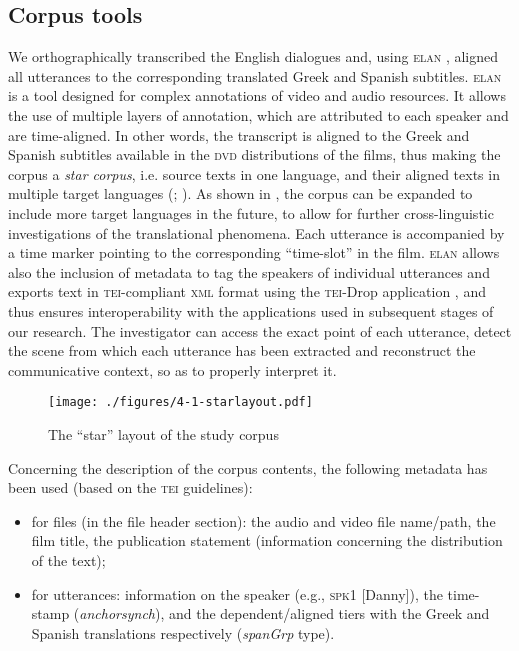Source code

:\documentclass[output=paper]{LSP/langsci}
\begin{document}
\subsection{Corpus tools} \label{sec:2:3:2}

We orthographically transcribed the English dialogues and, using \textsc{elan} \citep{Brugman2004}, aligned all utterances to the corresponding translated Greek and Spanish subtitles. \textsc{elan} is a tool designed for complex annotations of video and audio resources. It allows the use of multiple layers of annotation, which are attributed to each speaker and are time-aligned. In other words, the transcript is aligned to the Greek and Spanish subtitles available in the \textsc{dvd} distributions of the films, thus making the corpus a \textit{star corpus}, i.e. source texts in one language, and their aligned texts in multiple target languages (\citealt[140--141]{Johansson2003}; \citealt[260]{Saridakis2010}). As shown in , the corpus can be expanded to include more target languages in the future, to allow for further cross-linguistic investigations of the translational phenomena. Each utterance is accompanied by a time marker pointing to the corresponding “time-slot” in the film. \textsc{elan} allows also the inclusion of metadata to tag the speakers of individual utterances and exports text in \textsc{tei}-compliant \textsc{xml} format using the \textsc{tei}-\textsc{D}rop application \citep{Schmidt2011}, and thus ensures interoperability with the applications used in subsequent stages of our research. The investigator can access the exact point of each utterance, detect the scene from which each utterance has been extracted and reconstruct the communicative context, so as to properly interpret it.

\begin{figure}
\texttt{[image: ./figures/4-1-starlayout.pdf]}
\caption{The “star” layout of the study corpus} \label{fig:2:1}
\end{figure}

Concerning the description of the corpus contents, the following metadata has been used (based on the \textsc{tei} guidelines):

\begin{itemize}
\item for files (in the file header section): the audio and video file name/path, the film title, the publication statement (information concerning the distribution of the text);
\item for utterances: information on the speaker (e.g., \textsc{spk1} [Danny]), the time-stamp (\textit{anchorsynch}), and the dependent/aligned tiers with the Greek and Spanish translations respectively (\textit{spanGrp} type).
\end{itemize}
\end{document}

_Work to be completed_
The response must contain exactly the lines from the one with "for utterances: information" through the last line of the material above, both ends included, and no others.

_Answer space_
\item for utterances: information on the speaker (e.g., \textsc{spk1} [Danny]), the time-stamp (\textit{anchorsynch}), and the dependent/aligned tiers with the Greek and Spanish translations respectively (\textit{spanGrp} type).
\end{itemize}
\end{document}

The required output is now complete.